Millions of people are searching for a way to live that can meet their needs without undermining the life-support systems of the planet. Although there are no easy solutions to planetary overshoot or quick fixes to the culture behind it, bioregioning offers a deeply positive and systemic way forward. Dr. Lyla June Johnston, Samantha Power, and Brandon Letsinger offer insight and inspiring leadership for thinking and acting bioregionally.
A bioregion is a geographical area defined not by political boundaries, but by ecological systems. This seemingly simple concept – a cohesive unit on the Earth that generates a shared culture derived from natural features (e.g., waterways, plant and animal residents, climate, topography) – provides a foundation for generating a social movement, restoring damaged ecosystems, re-envisioning a healthy economy, and reconnecting people to the places they live. Living bioregionally is fundamentally different from living as a consumer in an economy or as a citizen in a nation.
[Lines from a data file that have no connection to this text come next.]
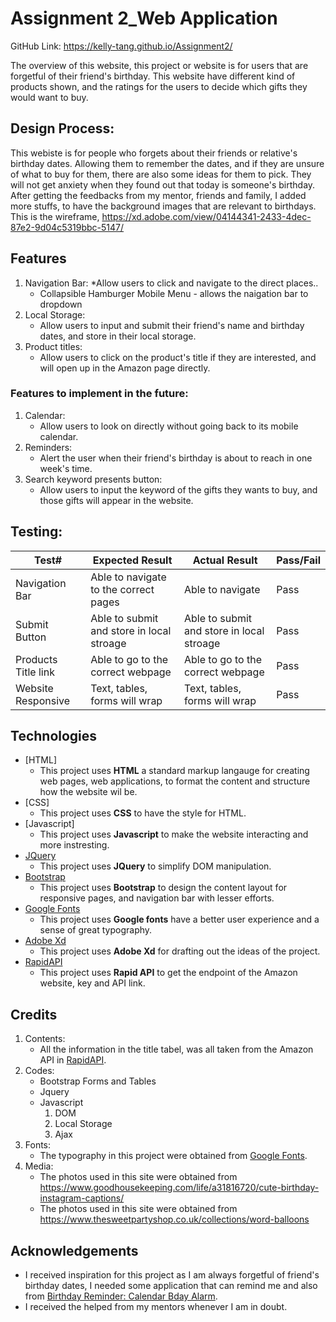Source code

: # Assignment 2_Web Application
GitHub Link: https://kelly-tang.github.io/Assignment2/

The overview of this website, this project or website is for users that are forgetful of their friend's birthday. This website have different kind of products shown, and the ratings for the users to decide which gifts they would want to buy.

## Design Process: 
This webiste is for people who forgets about their friends or relative's birthday dates. Allowing them to remember the dates, and if they are unsure of what to buy for them, there are also some ideas for them to pick. They will not get anxiety when they found out that today is someone's birthday. After getting the feedbacks from my mentor, friends and family, I added more stuffs, to have the background images that are relevant to birthdays. This is the wireframe, https://xd.adobe.com/view/04144341-2433-4dec-87e2-9d04c5319bbc-5147/ 

## Features
1. Navigation Bar:
    *Allow users to click and navigate to the direct places.\.
    * Collapsible Hamburger Mobile Menu - allows the naigation bar to dropdown
2. Local Storage:
    * Allow users to input and submit their friend's name and birthday dates, and store in their local storage.
3. Product titles:
    * Allow users to click on the product's title if they are interested, and will open up in the Amazon page directly.
### Features to implement in the future:
1. Calendar:
    * Allow users to look on directly without going back to its mobile calendar.
2. Reminders:
    * Alert the user when their friend's birthday is about to reach in one week's time.
3. Search keyword presents button:
    * Allow users to input the keyword of the gifts they wants to buy, and those gifts will appear in the website.

## Testing:
Test# | Expected Result | Actual Result | Pass/Fail
------------ | ------------- | ------------ | ------------- 
Navigation Bar | Able to navigate to the correct pages | Able to navigate | Pass
Submit Button | Able to submit and store in local stroage | Able to submit and store in local stroage | Pass
Products Title link | Able to go to the correct webpage | Able to go to the correct webpage | Pass
Website Responsive | Text, tables, forms will wrap | Text, tables, forms will wrap | Pass

## Technologies
- [HTML]
    - This project uses **HTML** a standard markup langauge for creating web pages, web applications, to format the content and structure how the website wil be.
- [CSS]
    - This project uses **CSS** to have the style for HTML.
- [Javascript]
    - This project uses **Javascript** to make the website interacting and more instresting.
- [JQuery](https://jquery.com)
    - This project uses **JQuery** to simplify DOM manipulation.
- [Bootstrap](https://getbootstrap.com/docs/4.0/getting-started/introduction/)
    - This project uses **Bootstrap** to design the content layout for responsive pages, and navigation bar with lesser efforts.
- [Google Fonts](https://fonts.google.com/)
    - This project uses **Google fonts** have a better user experience and a sense of great typography.
- [Adobe Xd](https://www.adobe.com/sea/products/xd.html)
    - This project uses **Adobe Xd** for drafting out the ideas of the project.
- [RapidAPI](https://rapidapi.com/marketplace)
    - This project uses **Rapid API** to get the endpoint of the Amazon website, key and API link.

## Credits
1. Contents:
    * All the information in the title tabel, was all taken from the Amazon API in [RapidAPI](https://rapidapi.com/marketplace).
2. Codes:
    * Bootstrap Forms and Tables
    * Jquery
    * Javascript
      1. DOM
      2. Local Storage
      3. Ajax
3. Fonts:
    * The typography in this project were obtained from [Google Fonts](https://fonts.google.com/).
4. Media:
    * The photos used in this site were obtained from https://www.goodhousekeeping.com/life/a31816720/cute-birthday-instagram-captions/
    * The photos used in this site were obtained from https://www.thesweetpartyshop.co.uk/collections/word-balloons
    
## Acknowledgements
- I received inspiration for this project as I am always forgetful of friend's birthday dates, I needed some application that can remind me and also from [Birthday Reminder: Calendar Bday Alarm](https://play.google.com/store/apps/details?id=com.apputilose.teo.birthdayremember&hl=en&gl=US).
- I received the helped from my mentors whenever I am in doubt.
In this 90-minute conversation, Lyla June, Samantha, and Brandon explored:
- How we can adopt and truly embody a bioregional worldview,
- How we can we share the bioregional worldview so that it gains mainstream appeal,
- The practicalities of living bioregionally, and
- Some key ways to make progress toward a bioregional society and culture that can thrive for ages.
Supporting organizations of this event: Cascadia Department of Bioregion,The Emergence Network,Regen Network, and Regenerosity.
About the panelists
Dr. Lyla June Johnston is an Indigenous musician, author, and community organizer of Diné (Navajo), Tsétsêhéstâhese (Cheyenne), and European lineages. Her multi-genre presentation style has engaged audiences across the globe towards personal, collective, and ecological healing. She blends her study of human ecology at Stanford, graduate work in Indigenous pedagogy, and the traditional worldview she grew up with to inform her music, perspectives, and solutions. Her doctoral research focused on the ways in which pre-colonial Indigenous nations shaped large regions of Turtle Island (aka the Americas) to produce abundant food systems for humans and non-humans.

Samantha Power is a Co-Founder and the Director of the BioFi Project and the Founder and Principal Consultant of Finance for Gaia. She is a regenerative economist, futurist, and bioregionalist based in Oakland, California, on the ancestral land of the Ohlone people. She is a co-author of the book Bioregional Financing Facilities: Reimagining Finance to Regenerate Our Planet. Samantha believes we need to build a new layer in the global financial architecture to halt the sixth mass extinction, and she is dedicating her life to doing just that.

Brandon Letsinger is the co-founder and administrator of Regenerate Cascadia. He is also the executive director of the Department of Bioregion, co-producer of the Cascadia Northwest Arts and Music Festival, and President of the Cascadia Association Football Federation. In the past, he also launched CascadiaNow! in 2005, which he stepped back from in 2017, as well as helping organize the Cascadia Poetry Festival, Cascadians Against White Supremacy, Yes Cascadia, Vote Cascadia, and the Cascadia Underground, an independent media center on Capitol Hill. He also runs a 6,400-square-foot art space in the Ballard neighborhood of Seattle. His work has been featured in Time Magazine, Vice, USA Today, Atlantic Monthly, NPR, BBC, National Journal, Wall Street Journal, Business Insider, Canadian Broadcasting, and a host of local newspapers and radio segments.